Kobak Dmitry, González-Márquez Rita, Horvát Emőke-Ágnes, Lause Jan
Hertie Institute for AI in Brain Health, University of Tübingen, 72076 Tübingen, Germany.
Northwestern University, Evanston, 60208 IL, USA.
Sci Adv. 2025 Jul 4;11(27):eadt3813. doi: 10.1126/sciadv.adt3813. Epub 2025 Jul 2.

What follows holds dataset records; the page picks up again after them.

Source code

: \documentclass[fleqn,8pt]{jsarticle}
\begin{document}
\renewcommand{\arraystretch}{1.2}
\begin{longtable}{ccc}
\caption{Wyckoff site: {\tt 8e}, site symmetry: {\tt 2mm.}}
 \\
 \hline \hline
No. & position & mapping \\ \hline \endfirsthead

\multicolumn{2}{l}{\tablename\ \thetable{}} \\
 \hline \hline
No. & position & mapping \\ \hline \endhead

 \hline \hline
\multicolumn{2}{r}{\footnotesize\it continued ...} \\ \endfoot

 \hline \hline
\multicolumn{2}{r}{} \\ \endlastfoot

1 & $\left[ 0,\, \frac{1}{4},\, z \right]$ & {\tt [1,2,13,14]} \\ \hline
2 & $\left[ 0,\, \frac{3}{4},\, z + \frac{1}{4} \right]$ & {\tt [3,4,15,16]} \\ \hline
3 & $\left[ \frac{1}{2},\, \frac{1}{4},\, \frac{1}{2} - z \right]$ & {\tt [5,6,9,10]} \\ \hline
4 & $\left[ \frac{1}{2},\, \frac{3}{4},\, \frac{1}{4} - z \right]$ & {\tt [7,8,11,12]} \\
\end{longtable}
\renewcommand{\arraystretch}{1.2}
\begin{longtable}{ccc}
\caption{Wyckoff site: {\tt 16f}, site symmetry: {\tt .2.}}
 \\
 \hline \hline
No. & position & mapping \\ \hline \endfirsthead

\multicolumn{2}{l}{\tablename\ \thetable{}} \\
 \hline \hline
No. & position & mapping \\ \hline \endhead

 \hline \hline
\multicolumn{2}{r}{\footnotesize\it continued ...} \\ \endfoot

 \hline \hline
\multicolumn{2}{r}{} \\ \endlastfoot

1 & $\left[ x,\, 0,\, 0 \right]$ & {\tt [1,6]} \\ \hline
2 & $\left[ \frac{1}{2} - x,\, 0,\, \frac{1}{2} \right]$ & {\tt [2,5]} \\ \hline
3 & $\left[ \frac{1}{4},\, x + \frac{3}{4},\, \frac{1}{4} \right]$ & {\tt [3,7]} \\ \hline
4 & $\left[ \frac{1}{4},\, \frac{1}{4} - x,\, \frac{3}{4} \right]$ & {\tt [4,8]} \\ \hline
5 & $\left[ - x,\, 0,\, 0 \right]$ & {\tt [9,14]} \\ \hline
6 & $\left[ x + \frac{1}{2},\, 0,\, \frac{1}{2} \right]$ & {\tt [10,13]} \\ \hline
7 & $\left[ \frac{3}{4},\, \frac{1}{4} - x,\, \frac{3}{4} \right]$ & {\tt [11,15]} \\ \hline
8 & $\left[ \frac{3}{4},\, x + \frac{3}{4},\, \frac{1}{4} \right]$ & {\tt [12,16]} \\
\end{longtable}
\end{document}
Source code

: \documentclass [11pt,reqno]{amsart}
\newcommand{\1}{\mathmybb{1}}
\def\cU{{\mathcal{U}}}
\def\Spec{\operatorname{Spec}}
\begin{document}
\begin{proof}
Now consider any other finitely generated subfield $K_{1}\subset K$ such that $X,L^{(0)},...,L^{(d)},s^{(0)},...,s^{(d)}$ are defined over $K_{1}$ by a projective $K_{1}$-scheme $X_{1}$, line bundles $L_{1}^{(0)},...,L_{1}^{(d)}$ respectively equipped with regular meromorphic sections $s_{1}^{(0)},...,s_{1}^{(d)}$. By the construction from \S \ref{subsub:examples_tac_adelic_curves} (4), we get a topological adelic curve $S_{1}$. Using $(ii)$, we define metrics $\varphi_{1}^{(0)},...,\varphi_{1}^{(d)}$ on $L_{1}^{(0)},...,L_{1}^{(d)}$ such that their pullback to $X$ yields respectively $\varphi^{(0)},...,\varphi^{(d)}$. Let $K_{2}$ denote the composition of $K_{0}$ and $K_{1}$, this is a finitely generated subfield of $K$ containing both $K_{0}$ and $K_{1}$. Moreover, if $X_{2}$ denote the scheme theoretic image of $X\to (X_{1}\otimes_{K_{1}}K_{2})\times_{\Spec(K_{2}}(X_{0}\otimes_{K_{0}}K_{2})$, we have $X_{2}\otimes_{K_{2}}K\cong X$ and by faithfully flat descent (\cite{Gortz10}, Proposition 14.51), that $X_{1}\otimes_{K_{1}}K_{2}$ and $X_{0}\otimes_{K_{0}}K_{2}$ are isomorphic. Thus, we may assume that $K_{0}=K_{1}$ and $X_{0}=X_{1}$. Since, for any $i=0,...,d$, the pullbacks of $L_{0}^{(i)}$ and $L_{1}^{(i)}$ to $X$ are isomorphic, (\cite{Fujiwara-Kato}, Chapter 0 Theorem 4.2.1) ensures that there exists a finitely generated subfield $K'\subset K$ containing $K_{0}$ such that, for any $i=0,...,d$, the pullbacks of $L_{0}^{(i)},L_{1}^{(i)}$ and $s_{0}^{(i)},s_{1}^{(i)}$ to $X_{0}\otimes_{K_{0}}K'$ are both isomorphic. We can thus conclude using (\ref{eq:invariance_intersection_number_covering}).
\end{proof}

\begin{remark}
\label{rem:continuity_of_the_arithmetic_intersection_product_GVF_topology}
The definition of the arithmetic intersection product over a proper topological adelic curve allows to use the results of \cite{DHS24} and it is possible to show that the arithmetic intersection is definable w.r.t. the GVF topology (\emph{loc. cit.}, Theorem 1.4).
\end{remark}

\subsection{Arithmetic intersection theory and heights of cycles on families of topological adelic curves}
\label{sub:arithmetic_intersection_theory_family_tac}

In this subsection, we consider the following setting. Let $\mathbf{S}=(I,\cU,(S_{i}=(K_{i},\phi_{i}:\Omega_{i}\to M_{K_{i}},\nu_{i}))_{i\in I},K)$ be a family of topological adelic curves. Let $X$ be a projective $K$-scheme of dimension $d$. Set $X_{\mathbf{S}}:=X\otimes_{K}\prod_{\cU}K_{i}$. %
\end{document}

Large language models (LLMs) like ChatGPT can generate and revise text with human-level performance. These models come with clear limitations, can produce inaccurate information, and reinforce existing biases. Yet, many scientists use them for their scholarly writing. But how widespread is such LLM usage in the academic literature? To answer this question for the field of biomedical research, we present an unbiased, large-scale approach: We study vocabulary changes in more than 15 million biomedical abstracts from 2010 to 2024 indexed by PubMed and show how the appearance of LLMs led to an abrupt increase in the frequency of certain style words. This excess word analysis suggests that at least 13.5% of 2024 abstracts were processed with LLMs. This lower bound differed across disciplines, countries, and journals, reaching 40% for some subcorpora. We show that LLMs have had an unprecedented impact on scientific writing in biomedical research, surpassing the effect of major world events such as the COVID pandemic.
像ChatGPT这样的大语言模型(LLMs)能够以人类水平的表现生成和修改文本。这些模型存在明显的局限性,可能会产生不准确的信息,并强化现有的偏见。然而,许多科学家在学术写作中使用它们。但是,这种大语言模型在学术文献中的使用有多广泛呢?为了回答生物医学研究领域的这个问题,我们提出了一种无偏见的大规模方法:我们研究了2010年至2024年由PubMed索引的超过1500万篇生物医学摘要中的词汇变化,并展示了大语言模型的出现如何导致某些风格词汇的频率突然增加。这种多余词汇分析表明,2024年至少13.5%的摘要使用大语言模型进行了处理。这个下限在不同学科、国家和期刊中有所不同,某些子语料库达到了40%。我们表明,大语言模型对生物医学研究中的科学写作产生了前所未有的影响,超过了诸如新冠疫情等重大世界事件所产生的影响。